The Registered Organisation Bill has already been voted down by the Senate twice, and similarly it too is designed to make union organisation more difficult. It increases civil penalties and introduces criminal liability for union officials.
It is expected that a number of proposals from the Royal Commission into trade unions will be included in future versions of the bill. While ostensibly aimed at union corruption this bill does little in that regard. While Turnbull waxes lyrical about corruption in the trade union movement he has very little to say about corporate corruption or the obscene wealth being hidden offshore by the super wealthy.
The ABCC and the Registered Organisation Bill form part of a broader attack by the Coalition on the trade union movement. The government sees the construction unions as the backbone of the movement and one of the last vestiges of militancy. They are a target as they have historically set an example about how best to fight for better working conditions.
At the same time with the mining boom essentially over, construction and investment in property are some of the only sectors propping the Australian economy up. The government and the big businesses they represent hope that by reducing the effectiveness of the unions, profits can increase at the expense of wages and conditions and profiteering off property can be prolonged.
Clearly it is in the interests of all workers to oppose the ABCC. If the government gets away with attacking the most militant section of the class it will only give them confidence to then target other sections.
It is understandable that people will want to vote the Liberals out on this basis. The problem is that workers are currently without a genuine alternative. Labor’s FWBC retained all the coercive powers of the ABCC under a sunset clause (extended by the Liberals). Under Labor it was also still illegal for workers to strike outside of protected action periods.

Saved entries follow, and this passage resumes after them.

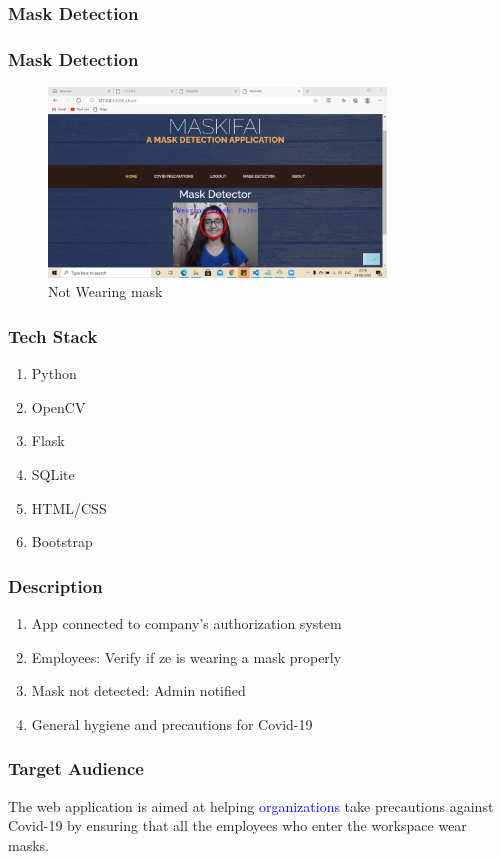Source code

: \documentclass[14pt]{beamer}
\begin{document}
\begin{frame}
    \frametitle{Mask Detection}
    \frametitle{Mask Detection}
    \begin{figure}
    \caption{Not Wearing mask}
    \centering
    \includegraphics[width=0.8\textwidth]{no_mask}
    \end{figure}
\end{frame}

\begin{frame}
    \frametitle{Tech Stack}
    \begin{enumerate}
        \item Python
        \item OpenCV
        \item Flask
        \item SQLite
        \item HTML/CSS
        \item Bootstrap
    \end{enumerate}
\end{frame} 

\begin{frame}
    \frametitle{Description}
    \begin{enumerate}
        \item App connected to company's authorization system
        \item Employees: Verify if ze is wearing a mask properly
        \item Mask not detected: Admin notified
        \item General hygiene and precautions for Covid-19
    \end{enumerate}
\end{frame}


\begin{frame}
    \frametitle{Target Audience}
    The web application is aimed at helping \textcolor{blue}{organizations} take precautions against Covid-19 by ensuring that all the employees who enter the workspace wear masks.
\end{frame}
\end{document}
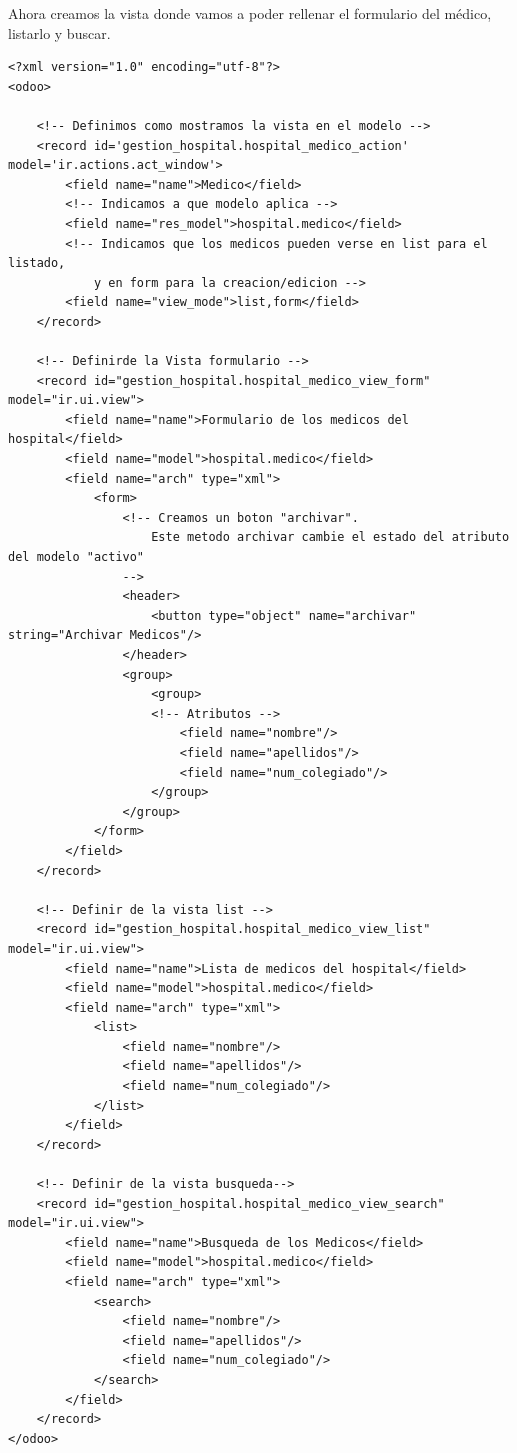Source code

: \documentclass[a4paper,12pt]{article}
\begin{document}
Ahora creamos la vista donde vamos a poder rellenar el formulario del médico, listarlo y buscar. 

\vspace{0.5cm}
\begin{lstlisting}[style=javascript]
<?xml version="1.0" encoding="utf-8"?>
<odoo>

    <!-- Definimos como mostramos la vista en el modelo -->
    <record id='gestion_hospital.hospital_medico_action' model='ir.actions.act_window'>
        <field name="name">Medico</field>
        <!-- Indicamos a que modelo aplica -->
        <field name="res_model">hospital.medico</field>
        <!-- Indicamos que los medicos pueden verse en list para el listado,
            y en form para la creacion/edicion -->
        <field name="view_mode">list,form</field>
    </record>

    <!-- Definirde la Vista formulario -->
    <record id="gestion_hospital.hospital_medico_view_form" model="ir.ui.view">
        <field name="name">Formulario de los medicos del hospital</field>
        <field name="model">hospital.medico</field>
        <field name="arch" type="xml">
            <form>
                <!-- Creamos un boton "archivar". 
                    Este metodo archivar cambie el estado del atributo del modelo "activo"
                -->
                <header>
                    <button type="object" name="archivar" string="Archivar Medicos"/>
                </header>
                <group>
                    <group>
                    <!-- Atributos -->
                        <field name="nombre"/>
                        <field name="apellidos"/>
                        <field name="num_colegiado"/>
                    </group>
                </group>
            </form>
        </field>
    </record>

    <!-- Definir de la vista list -->
    <record id="gestion_hospital.hospital_medico_view_list" model="ir.ui.view">
        <field name="name">Lista de medicos del hospital</field>
        <field name="model">hospital.medico</field>
        <field name="arch" type="xml">
            <list>
                <field name="nombre"/>
                <field name="apellidos"/>                        
                <field name="num_colegiado"/>
            </list>
        </field>
    </record>

    <!-- Definir de la vista busqueda-->
    <record id="gestion_hospital.hospital_medico_view_search" model="ir.ui.view">
        <field name="name">Busqueda de los Medicos</field>
        <field name="model">hospital.medico</field>
        <field name="arch" type="xml">
            <search>
                <field name="nombre"/>
                <field name="apellidos"/>
                <field name="num_colegiado"/>
            </search>
        </field>
    </record>
</odoo>
\end{lstlisting}
\end{document}
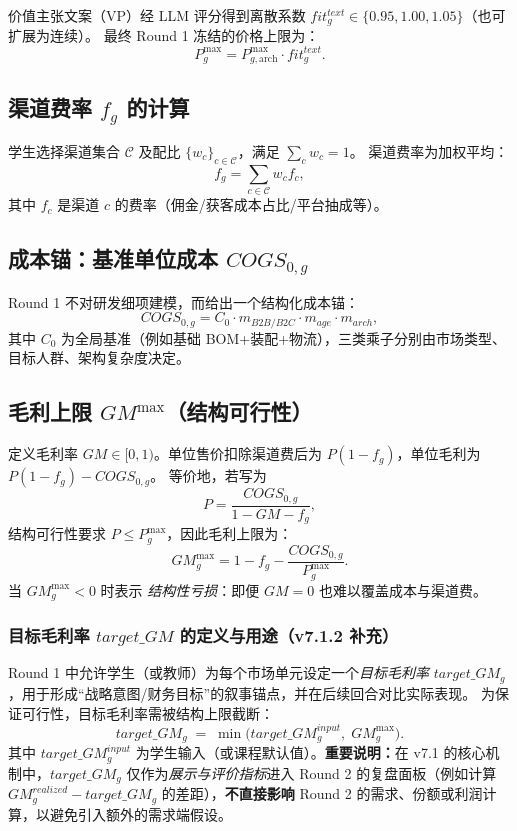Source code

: \documentclass[UTF8,12pt]{ctexart}
\begin{document}
价值主张文案（VP）经 LLM 评分得到离散系数 $fit^{text}_g\in\{0.95,1.00,1.05\}$（也可扩展为连续）。
最终 Round 1 冻结的价格上限为：
\begin{equation}
P^{\max}_g = P^{\max}_{g,\mathrm{arch}}\cdot fit^{text}_g.
\label{eq:pmax_final}
\end{equation}

\subsection{渠道费率 $f_g$ 的计算}
学生选择渠道集合 $\mathcal{C}$ 及配比 $\{w_c\}_{c\in\mathcal{C}}$，满足 $\sum_c w_c=1$。
渠道费率为加权平均：
\begin{equation}
f_g=\sum_{c\in\mathcal{C}} w_c f_c,
\end{equation}
其中 $f_c$ 是渠道 $c$ 的费率（佣金/获客成本占比/平台抽成等）。

\subsection{成本锚：基准单位成本 $COGS_{0,g}$}
Round 1 不对研发细项建模，而给出一个结构化成本锚：
\begin{equation}
COGS_{0,g} = C_0 \cdot m_{B2B/B2C}\cdot m_{age}\cdot m_{arch},
\label{eq:cogs0}
\end{equation}
其中 $C_0$ 为全局基准（例如基础 BOM+装配+物流），三类乘子分别由市场类型、目标人群、架构复杂度决定。

\subsection{毛利上限 $GM^{\max}$（结构可行性）}
定义毛利率 $GM\in[0,1)$。单位售价扣除渠道费后为 $P(1-f_g)$，单位毛利为 $P(1-f_g)-COGS_{0,g}$。
等价地，若写为
\[
P=\frac{COGS_{0,g}}{1-GM-f_g},
\]
结构可行性要求 $P\le P^{\max}_g$，因此毛利上限为：
\begin{equation}
GM^{\max}_g = 1 - f_g - \frac{COGS_{0,g}}{P^{\max}_g}.
\label{eq:gmmax}
\end{equation}
当 $GM^{\max}_g<0$ 时表示 \emph{结构性亏损}：即便 $GM=0$ 也难以覆盖成本与渠道费。


\subsubsection{目标毛利率 \texorpdfstring{$target\_GM$}{target\_GM} 的定义与用途（v7.1.2 补充）}
Round 1 中允许学生（或教师）为每个市场单元设定一个\emph{目标毛利率} $target\_GM_g$，用于形成“战略意图/财务目标”的叙事锚点，并在后续回合对比实际表现。
为保证可行性，目标毛利率需被结构上限截断：
\begin{equation}
target\_GM_g \;=\; \min\big(target\_GM^{input}_g,\; GM^{\max}_g\big).
\label{eq:target_gm_def}
\end{equation}
其中 $target\_GM^{input}_g$ 为学生输入（或课程默认值）。\textbf{重要说明：}在 v7.1 的核心机制中，$target\_GM_g$ 仅作为\emph{展示与评价指标}进入 Round 2 的复盘面板（例如计算 $GM^{realized}_g-target\_GM_g$ 的差距），\textbf{不直接影响} Round 2 的需求、份额或利润计算，以避免引入额外的需求端假设。
\end{document}
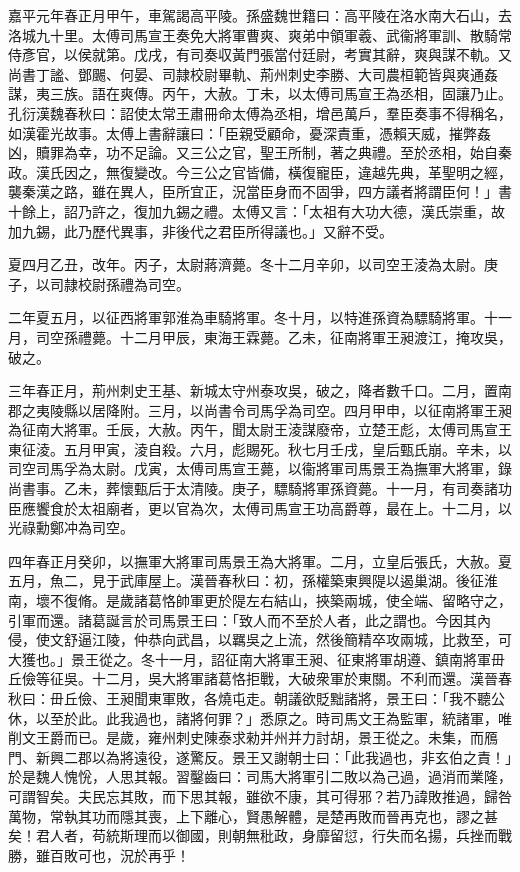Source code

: \begin{pinyinscope}
嘉平元年春正月甲午，車駕謁高平陵。孫盛魏世籍曰：高平陵在洛水南大石山，去洛城九十里。太傅司馬宣王奏免大將軍曹爽、爽弟中領軍羲、武衞將軍訓、散騎常侍彥官，以侯就第。戊戌，有司奏収黃門張當付廷尉，考實其辭，爽與謀不軌。又尚書丁謐、鄧颺、何晏、司隷校尉畢軌、荊州刺史李勝、大司農桓範皆與爽通姦謀，夷三族。語在爽傳。丙午，大赦。丁未，以太傅司馬宣王為丞相，固讓乃止。孔衍漢魏春秋曰：詔使太常王肅冊命太傅為丞相，增邑萬戶，羣臣奏事不得稱名，如漢霍光故事。太傅上書辭讓曰：「臣親受顧命，憂深責重，憑賴天威，摧弊姦凶，贖罪為幸，功不足論。又三公之官，聖王所制，著之典禮。至於丞相，始自秦政。漢氏因之，無復變改。今三公之官皆備，橫復寵臣，違越先典，革聖明之經，襲秦漢之路，雖在異人，臣所宜正，況當臣身而不固爭，四方議者將謂臣何！」書十餘上，詔乃許之，復加九錫之禮。太傅又言：「太祖有大功大德，漢氏崇重，故加九錫，此乃歷代異事，非後代之君臣所得議也。」又辭不受。

夏四月乙丑，改年。丙子，太尉蔣濟薨。冬十二月辛卯，以司空王淩為太尉。庚子，以司隷校尉孫禮為司空。

二年夏五月，以征西將軍郭淮為車騎將軍。冬十月，以特進孫資為驃騎將軍。十一月，司空孫禮薨。十二月甲辰，東海王霖薨。乙未，征南將軍王昶渡江，掩攻吳，破之。

三年春正月，荊州刺史王基、新城太守州泰攻吳，破之，降者數千口。二月，置南郡之夷陵縣以居降附。三月，以尚書令司馬孚為司空。四月甲申，以征南將軍王昶為征南大將軍。壬辰，大赦。丙午，聞太尉王淩謀廢帝，立楚王彪，太傅司馬宣王東征淩。五月甲寅，淩自殺。六月，彪賜死。秋七月壬戌，皇后甄氏崩。辛未，以司空司馬孚為太尉。戊寅，太傅司馬宣王薨，以衞將軍司馬景王為撫軍大將軍，錄尚書事。乙未，葬懷甄后于太清陵。庚子，驃騎將軍孫資薨。十一月，有司奏諸功臣應饗食於太祖廟者，更以官為次，太傅司馬宣王功高爵尊，最在上。十二月，以光祿勳鄭冲為司空。

四年春正月癸卯，以撫軍大將軍司馬景王為大將軍。二月，立皇后張氏，大赦。夏五月，魚二，見于武庫屋上。漢晉春秋曰：初，孫權築東興隄以遏巢湖。後征淮南，壞不復脩。是歲諸葛恪帥軍更於隄左右結山，挾築兩城，使全端、留略守之，引軍而還。諸葛誕言於司馬景王曰：「致人而不至於人者，此之謂也。今因其內侵，使文舒逼江陵，仲恭向武昌，以羈吳之上流，然後簡精卒攻兩城，比救至，可大獲也。」景王從之。冬十一月，詔征南大將軍王昶、征東將軍胡遵、鎮南將軍毌丘儉等征吳。十二月，吳大將軍諸葛恪拒戰，大破衆軍於東關。不利而還。漢晉春秋曰：毌丘儉、王昶聞東軍敗，各燒屯走。朝議欲貶黜諸將，景王曰：「我不聽公休，以至於此。此我過也，諸將何罪？」悉原之。時司馬文王為監軍，統諸軍，唯削文王爵而已。是歲，雍州刺史陳泰求勑并州并力討胡，景王從之。未集，而鴈門、新興二郡以為將遠役，遂驚反。景王又謝朝士曰：「此我過也，非玄伯之責！」於是魏人愧恱，人思其報。習鑿齒曰：司馬大將軍引二敗以為己過，過消而業隆，可謂智矣。夫民忘其敗，而下思其報，雖欲不康，其可得邪？若乃諱敗推過，歸咎萬物，常執其功而隱其喪，上下離心，賢愚解體，是楚再敗而晉再克也，謬之甚矣！君人者，苟統斯理而以御國，則朝無秕政，身靡留愆，行失而名揚，兵挫而戰勝，雖百敗可也，況於再乎！


\end{pinyinscope}
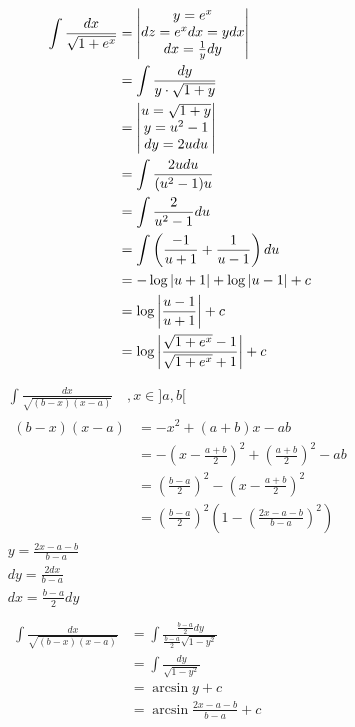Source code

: \begin{bsp*}
	\begin{gather*}
		\begin{split}
			\int \frac{dx}{\sqrt{1+e^x}}	&= \begin{vmatrix}
										y = e^x \\
										dz = e^x dx = y dx \\
										dx = \frac{1}{y} dy
									\end{vmatrix} \\
								&= \int \frac{dy}{y \cdot \sqrt{1+y}} \\
								&= \begin{vmatrix}
										u = \sqrt{1+y} \\
										y = u^2 - 1 \\
										dy = 2u du
									\end{vmatrix} \\
								&= \int \frac{2u du}{(u^2-1)u} \\
								&= \int \frac{2}{u^2-1} du \\
								&= \int \left( \frac{-1}{u+1} + \frac{1}{u-1} \right) du \\
								&= -\log \abs{u+1} + \log\abs{u-1} + c \\
								&= \log\abs{\frac{u-1}{u+1}} + c \\
								&= \log\abs{\frac{\sqrt{1+e^x}-1}{\sqrt{1+e^x}+1}} + c
		\end{split}
	\end{gather*}
\end{bsp*}
\begin{bsp*}
	\begin{gather*}
		\int \frac{dx}{\sqrt{(b-x)(x-a)}} \quad , x \in ]a,b[ \\
		\begin{split}
			(b-x)(x-a)	&= -x^2 + (a+b) x - ab \\
					&= - \left( x - \frac{a+b}{2} \right)^2 + \left( \frac{a+b}{2} \right)^2 - ab \\
					&= \left( \frac{b-a}{2} \right)^2 - \left( x - \frac{a+b}{2} \right)^2 \\
					&= \left( \frac{b-a}{2} \right)^2 \left( 1 - \left( \frac{2x-a-b}{b-a} \right)^2 \right)
		\end{split} \\
		y = \frac{2x-a-b}{b-a} \\
		dy = \frac{2 dx}{b-a} \\
		dx = \frac{b-a}{2} dy \\
		\\
		\begin{split}
			\int \frac{dx}{\sqrt{(b-x)(x-a)}}	&= \int \frac{\frac{b-a}{2} dy}{\frac{b-a}{2} \sqrt{1-y^2}} \\
									&= \int \frac{dy}{\sqrt{1-y^2}} \\
									&= \arcsin y + c \\
									&= \arcsin \frac{2x-a-b}{b-a} + c
		\end{split}
	\end{gather*}
\end{bsp*}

The trade union movement needs to demand that all anti-worker laws, whether introduced by the Liberals or Labor, are repealed. With no major party currently prepared commit to that the trade union movement should set about the task of creating its own political organisation. Alongside the unions themselves such an organisation would give workers the tools necessary to not only defend our rights but to turn the tide against wealth inequality and big business rule.